* Data extracts
┏━━

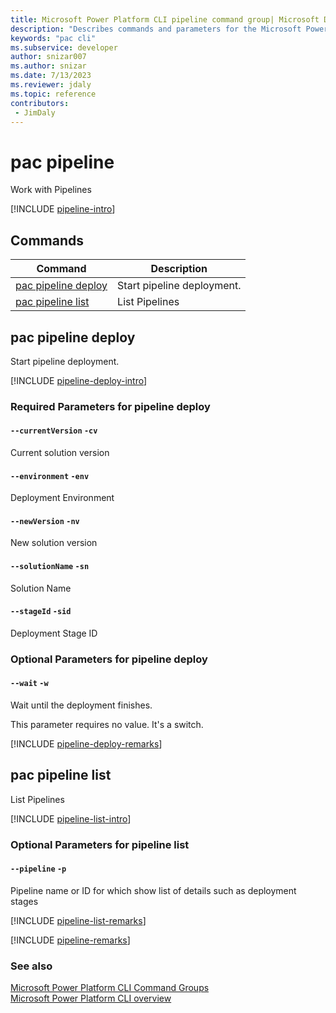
 ```yaml
---
title: Microsoft Power Platform CLI pipeline command group| Microsoft Docs
description: "Describes commands and parameters for the Microsoft Power Platform CLI pipeline command group."
keywords: "pac cli"
ms.subservice: developer
author: snizar007
ms.author: snizar
ms.date: 7/13/2023
ms.reviewer: jdaly
ms.topic: reference
contributors: 
 - JimDaly
---
```

<!-- 
Do not edit this file. 
This file is generated by a program and any changes will be overwritten when this topic is re-generated.
Use the include files to add additional content to this topic.
-->
# pac pipeline

Work with Pipelines

[!INCLUDE [pipeline-intro](includes/pipeline-intro.md)]

## Commands

|Command|Description|
|---------|---------|
|[pac pipeline deploy](#pac-pipeline-deploy)|Start pipeline deployment.|
|[pac pipeline list](#pac-pipeline-list)|List Pipelines|


## pac pipeline deploy

Start pipeline deployment.

[!INCLUDE [pipeline-deploy-intro](includes/pipeline-deploy-intro.md)]


### Required Parameters for pipeline deploy

#### `--currentVersion` `-cv`

Current solution version

#### `--environment` `-env`

Deployment Environment

#### `--newVersion` `-nv`

New solution version

#### `--solutionName` `-sn`

Solution Name

#### `--stageId` `-sid`

Deployment Stage ID


### Optional Parameters for pipeline deploy

#### `--wait` `-w`

Wait until the deployment finishes.

This parameter requires no value. It's a switch.

[!INCLUDE [pipeline-deploy-remarks](includes/pipeline-deploy-remarks.md)]

## pac pipeline list

List Pipelines

[!INCLUDE [pipeline-list-intro](includes/pipeline-list-intro.md)]


### Optional Parameters for pipeline list

#### `--pipeline` `-p`

Pipeline name or ID for which show list of details such as deployment stages

[!INCLUDE [pipeline-list-remarks](includes/pipeline-list-remarks.md)]

[!INCLUDE [pipeline-remarks](includes/pipeline-remarks.md)]

### See also

[Microsoft Power Platform CLI Command Groups](index.md)<br />
[Microsoft Power Platform CLI overview](../introduction.md)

┗━━

* Exercise
Drop the pictures, then write out everything else in the records exactly.

* Output
 ```yaml
---
title: Microsoft Power Platform CLI pipeline command group| Microsoft Docs
description: "Describes commands and parameters for the Microsoft Power Platform CLI pipeline command group."
keywords: "pac cli"
ms.subservice: developer
author: snizar007
ms.author: snizar
ms.date: 7/13/2023
ms.reviewer: jdaly
ms.topic: reference
contributors: 
 - JimDaly
---
```

<!-- 
Do not edit this file. 
This file is generated by a program and any changes will be overwritten when this topic is re-generated.
Use the include files to add additional content to this topic.
-->
# pac pipeline

Work with Pipelines

[!INCLUDE [pipeline-intro](includes/pipeline-intro.md)]

## Commands

|Command|Description|
|---------|---------|
|[pac pipeline deploy](#pac-pipeline-deploy)|Start pipeline deployment.|
|[pac pipeline list](#pac-pipeline-list)|List Pipelines|


## pac pipeline deploy

Start pipeline deployment.

[!INCLUDE [pipeline-deploy-intro](includes/pipeline-deploy-intro.md)]


### Required Parameters for pipeline deploy

#### `--currentVersion` `-cv`

Current solution version

#### `--environment` `-env`

Deployment Environment

#### `--newVersion` `-nv`

New solution version

#### `--solutionName` `-sn`

Solution Name

#### `--stageId` `-sid`

Deployment Stage ID


### Optional Parameters for pipeline deploy

#### `--wait` `-w`

Wait until the deployment finishes.

This parameter requires no value. It's a switch.

[!INCLUDE [pipeline-deploy-remarks](includes/pipeline-deploy-remarks.md)]

## pac pipeline list

List Pipelines

[!INCLUDE [pipeline-list-intro](includes/pipeline-list-intro.md)]


### Optional Parameters for pipeline list

#### `--pipeline` `-p`

Pipeline name or ID for which show list of details such as deployment stages

[!INCLUDE [pipeline-list-remarks](includes/pipeline-list-remarks.md)]

[!INCLUDE [pipeline-remarks](includes/pipeline-remarks.md)]

### See also

[Microsoft Power Platform CLI Command Groups](index.md)<br />
[Microsoft Power Platform CLI overview](../introduction.md)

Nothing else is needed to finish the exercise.